Output the line containing "ggf_xs & 0 /" and all subsequent lines of the listing below, copied exactly, with no other lines.

..........

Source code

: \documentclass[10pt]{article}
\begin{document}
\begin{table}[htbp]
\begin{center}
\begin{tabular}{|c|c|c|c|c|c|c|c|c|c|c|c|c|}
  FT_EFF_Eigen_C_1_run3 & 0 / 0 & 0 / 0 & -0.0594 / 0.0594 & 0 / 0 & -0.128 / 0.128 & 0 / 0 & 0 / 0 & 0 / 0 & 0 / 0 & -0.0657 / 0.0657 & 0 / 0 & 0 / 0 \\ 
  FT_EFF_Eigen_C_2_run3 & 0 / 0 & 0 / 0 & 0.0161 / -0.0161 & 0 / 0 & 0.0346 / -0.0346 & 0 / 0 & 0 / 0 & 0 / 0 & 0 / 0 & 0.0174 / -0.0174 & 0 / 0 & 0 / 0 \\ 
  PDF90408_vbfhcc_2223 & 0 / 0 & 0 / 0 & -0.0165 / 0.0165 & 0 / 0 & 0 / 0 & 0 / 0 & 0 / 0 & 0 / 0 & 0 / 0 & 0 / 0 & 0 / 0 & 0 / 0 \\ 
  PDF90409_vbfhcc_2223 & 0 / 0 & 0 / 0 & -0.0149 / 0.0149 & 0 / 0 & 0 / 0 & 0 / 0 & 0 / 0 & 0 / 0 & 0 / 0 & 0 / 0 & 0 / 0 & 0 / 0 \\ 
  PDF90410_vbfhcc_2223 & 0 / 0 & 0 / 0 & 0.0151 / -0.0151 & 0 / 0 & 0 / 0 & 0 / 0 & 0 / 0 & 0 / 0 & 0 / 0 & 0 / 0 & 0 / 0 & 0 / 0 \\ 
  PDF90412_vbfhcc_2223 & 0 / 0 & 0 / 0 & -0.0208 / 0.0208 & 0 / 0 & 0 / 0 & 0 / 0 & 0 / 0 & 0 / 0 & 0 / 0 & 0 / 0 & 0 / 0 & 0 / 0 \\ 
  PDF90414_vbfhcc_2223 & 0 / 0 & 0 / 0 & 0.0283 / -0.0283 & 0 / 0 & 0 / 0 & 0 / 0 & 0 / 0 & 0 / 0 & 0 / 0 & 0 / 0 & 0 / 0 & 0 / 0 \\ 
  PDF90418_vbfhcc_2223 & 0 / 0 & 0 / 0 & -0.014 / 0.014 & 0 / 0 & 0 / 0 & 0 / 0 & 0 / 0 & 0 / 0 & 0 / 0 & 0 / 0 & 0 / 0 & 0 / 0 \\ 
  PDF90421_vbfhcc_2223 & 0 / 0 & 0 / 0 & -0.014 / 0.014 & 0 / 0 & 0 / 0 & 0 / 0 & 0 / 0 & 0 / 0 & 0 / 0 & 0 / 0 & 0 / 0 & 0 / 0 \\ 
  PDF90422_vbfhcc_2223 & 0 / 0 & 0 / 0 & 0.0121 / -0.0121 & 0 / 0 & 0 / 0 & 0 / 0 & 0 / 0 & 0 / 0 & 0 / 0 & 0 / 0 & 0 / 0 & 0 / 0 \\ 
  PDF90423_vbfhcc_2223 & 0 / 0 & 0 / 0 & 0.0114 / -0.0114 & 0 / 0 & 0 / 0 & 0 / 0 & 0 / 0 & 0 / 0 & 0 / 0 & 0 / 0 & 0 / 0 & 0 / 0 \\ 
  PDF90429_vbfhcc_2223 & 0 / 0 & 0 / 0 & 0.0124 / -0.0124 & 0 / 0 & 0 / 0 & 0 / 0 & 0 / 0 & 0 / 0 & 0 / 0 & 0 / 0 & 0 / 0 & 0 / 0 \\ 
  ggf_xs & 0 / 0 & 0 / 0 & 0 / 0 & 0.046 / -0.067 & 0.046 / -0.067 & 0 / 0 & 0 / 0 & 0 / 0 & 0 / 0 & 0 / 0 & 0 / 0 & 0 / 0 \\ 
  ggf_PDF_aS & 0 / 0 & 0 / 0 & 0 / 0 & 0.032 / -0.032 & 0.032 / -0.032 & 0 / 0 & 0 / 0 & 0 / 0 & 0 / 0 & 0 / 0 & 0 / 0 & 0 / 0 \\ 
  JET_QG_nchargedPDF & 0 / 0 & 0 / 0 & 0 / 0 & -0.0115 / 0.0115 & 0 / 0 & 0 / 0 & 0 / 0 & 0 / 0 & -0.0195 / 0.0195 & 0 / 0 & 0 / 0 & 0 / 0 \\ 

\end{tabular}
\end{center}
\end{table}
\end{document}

..........

- _FINISHED EXERCISE_
  ggf_xs & 0 / 0 & 0 / 0 & 0 / 0 & 0.046 / -0.067 & 0.046 / -0.067 & 0 / 0 & 0 / 0 & 0 / 0 & 0 / 0 & 0 / 0 & 0 / 0 & 0 / 0 \\ 
  ggf_PDF_aS & 0 / 0 & 0 / 0 & 0 / 0 & 0.032 / -0.032 & 0.032 / -0.032 & 0 / 0 & 0 / 0 & 0 / 0 & 0 / 0 & 0 / 0 & 0 / 0 & 0 / 0 \\ 
  JET_QG_nchargedPDF & 0 / 0 & 0 / 0 & 0 / 0 & -0.0115 / 0.0115 & 0 / 0 & 0 / 0 & 0 / 0 & 0 / 0 & -0.0195 / 0.0195 & 0 / 0 & 0 / 0 & 0 / 0 \\ 

\end{tabular}
\end{center}
\end{table}
\end{document}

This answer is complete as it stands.